Three — the format inverts after a platform shift. Most brands rebuild their entire hook library after TikTok algorithm changes or iOS updates. If you see every hook from before month 3 is pattern-interrupt and every hook from month 4 onward is UGC-testimonial, something shifted. That's your signal that the old format stopped working.

This is the part no 101-formulas listicle can give you. It's also why a single-snapshot swipe file is worse than no swipe file — you're copying the hook the brand tested two quarters ago, not the hook they're winning with today.

Proof: Why This Beats "25 Killer Hooks for 2026" Listicles

Here's the test. Open any of the top-ranking "best video ad hooks" articles on Google right now. Pick ten hook examples.

Count how many of them tell you:

  • Which brand ran that exact hook
  • How many days the ad ran before being killed
  • What the follow-on hook looked like after that one stopped working
  • Whether the brand was scaling or shrinking while the hook was live

The answer is zero, every time.

Now open the Hooks tab on a single tracked competitor in your niche. Every single hook there comes with all four of those data points attached. The ad is right there. The run length is right there. The brand's traffic trajectory is one tab over.

That's the difference between a creative inspiration tab and a competitive intelligence tab. The Hooks tab is the second thing.

Here's the practical impact. One of our users was testing generic "question-first" hooks for a skincare supplement — running at $38 CPA with a $45 target. He pulled 40 hooks from two tracked competitors, noticed 27 of the 40 were specific-claim-first ("lost 8 lbs of face fluid in 3 weeks" style), rewrote his top 5 creatives in the same structure, and dropped his CPA to $22 in eleven days. No new product, no new offer, no new audience. Same ads, rewritten opening three seconds.

That's the leverage. The rest of the ad doesn't need to change. Only the window the Hooks tab isolates.

Your 1-Page Hook Playbook

Here's the whole workflow in seven lines. Use it as a weekly creative test loop.

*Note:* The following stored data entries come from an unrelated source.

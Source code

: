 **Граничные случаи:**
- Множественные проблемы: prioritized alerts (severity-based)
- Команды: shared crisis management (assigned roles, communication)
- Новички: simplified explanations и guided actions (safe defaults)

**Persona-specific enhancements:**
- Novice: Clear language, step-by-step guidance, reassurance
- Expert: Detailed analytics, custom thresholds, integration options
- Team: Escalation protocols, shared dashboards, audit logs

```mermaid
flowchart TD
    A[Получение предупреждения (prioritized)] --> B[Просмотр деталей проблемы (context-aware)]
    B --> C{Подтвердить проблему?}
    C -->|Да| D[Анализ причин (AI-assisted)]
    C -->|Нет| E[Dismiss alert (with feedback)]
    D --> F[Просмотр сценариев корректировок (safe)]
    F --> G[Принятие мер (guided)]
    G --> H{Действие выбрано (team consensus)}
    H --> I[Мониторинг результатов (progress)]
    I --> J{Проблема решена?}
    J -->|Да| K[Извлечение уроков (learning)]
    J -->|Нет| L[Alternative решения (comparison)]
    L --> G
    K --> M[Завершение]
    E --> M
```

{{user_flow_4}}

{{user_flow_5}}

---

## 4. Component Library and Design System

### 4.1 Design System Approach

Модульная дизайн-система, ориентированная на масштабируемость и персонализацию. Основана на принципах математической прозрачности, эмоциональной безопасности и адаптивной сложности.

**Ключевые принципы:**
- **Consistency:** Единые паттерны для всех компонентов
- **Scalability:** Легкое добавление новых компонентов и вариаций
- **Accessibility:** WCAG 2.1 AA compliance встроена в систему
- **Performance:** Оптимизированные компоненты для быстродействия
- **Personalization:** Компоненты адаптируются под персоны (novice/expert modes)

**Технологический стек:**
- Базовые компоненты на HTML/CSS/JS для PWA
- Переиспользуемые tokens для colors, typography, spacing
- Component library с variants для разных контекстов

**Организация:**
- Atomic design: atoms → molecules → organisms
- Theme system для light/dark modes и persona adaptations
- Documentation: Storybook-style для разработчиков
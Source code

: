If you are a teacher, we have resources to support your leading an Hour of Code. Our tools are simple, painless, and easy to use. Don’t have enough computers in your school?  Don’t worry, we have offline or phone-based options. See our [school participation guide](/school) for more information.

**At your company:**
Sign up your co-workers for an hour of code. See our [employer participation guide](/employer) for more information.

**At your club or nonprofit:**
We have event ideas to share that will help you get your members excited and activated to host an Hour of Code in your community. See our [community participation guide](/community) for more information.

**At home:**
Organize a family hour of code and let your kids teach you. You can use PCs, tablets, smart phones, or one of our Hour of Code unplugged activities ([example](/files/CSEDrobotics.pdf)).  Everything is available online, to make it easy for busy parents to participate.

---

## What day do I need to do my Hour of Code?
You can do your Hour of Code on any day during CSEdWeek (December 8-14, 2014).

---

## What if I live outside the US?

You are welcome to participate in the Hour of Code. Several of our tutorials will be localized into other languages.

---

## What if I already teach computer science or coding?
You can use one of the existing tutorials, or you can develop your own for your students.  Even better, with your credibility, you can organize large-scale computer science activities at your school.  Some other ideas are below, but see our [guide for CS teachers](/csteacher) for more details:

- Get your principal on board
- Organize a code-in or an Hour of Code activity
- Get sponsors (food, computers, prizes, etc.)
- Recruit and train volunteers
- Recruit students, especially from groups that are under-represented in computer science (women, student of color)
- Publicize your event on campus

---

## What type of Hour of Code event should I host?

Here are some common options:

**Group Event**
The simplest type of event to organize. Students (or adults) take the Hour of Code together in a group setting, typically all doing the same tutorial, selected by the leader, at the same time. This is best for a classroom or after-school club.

  1. Shortlist 3 competitors in Brandsearch Brand Library — filter to your niche, sort by active ad count + revenue range, pick one leader, one challenger, one outlier.
  2. Check traffic trajectory in Brandsearch Brand Analysis Overview — only pull from brands whose Traffic Trends line is still climbing, not peaking.
  3. Track the brand — click Track In-Depth to unlock the Hooks tab for each.
  4. Extract 6 months of hooks from the Brandsearch Hooks tab — filter by language, click into each video to confirm the full opening beat.
  5. Sort hooks into three buckets — interrupt, pain point, hint — and note which bucket dominates in your niche.
  6. Watch the drift — compare month 1 hooks to month 6 hooks on the same brand to catch format shifts and ICP narrowing.
  7. Rewrite your top 5 creatives using the dominant bucket's structure, not its exact words. Test for 7 days. Measure CPA delta, not CTR.

The whole loop takes 90 minutes the first time and 25 minutes every week after that.

One more thing. Before you run a test, plug the target CPA into Brandsearch Calculators (Break-Even ROAS). If the hook structure you're copying comes from a brand with 3x your margin, you're not copying a hook — you're copying a business that can afford to lose money on the hook. Know which one you're in before you spend.

Never copy a hook. Copy the system that wrote it. Then write your own hook the same way, six times a month, forever.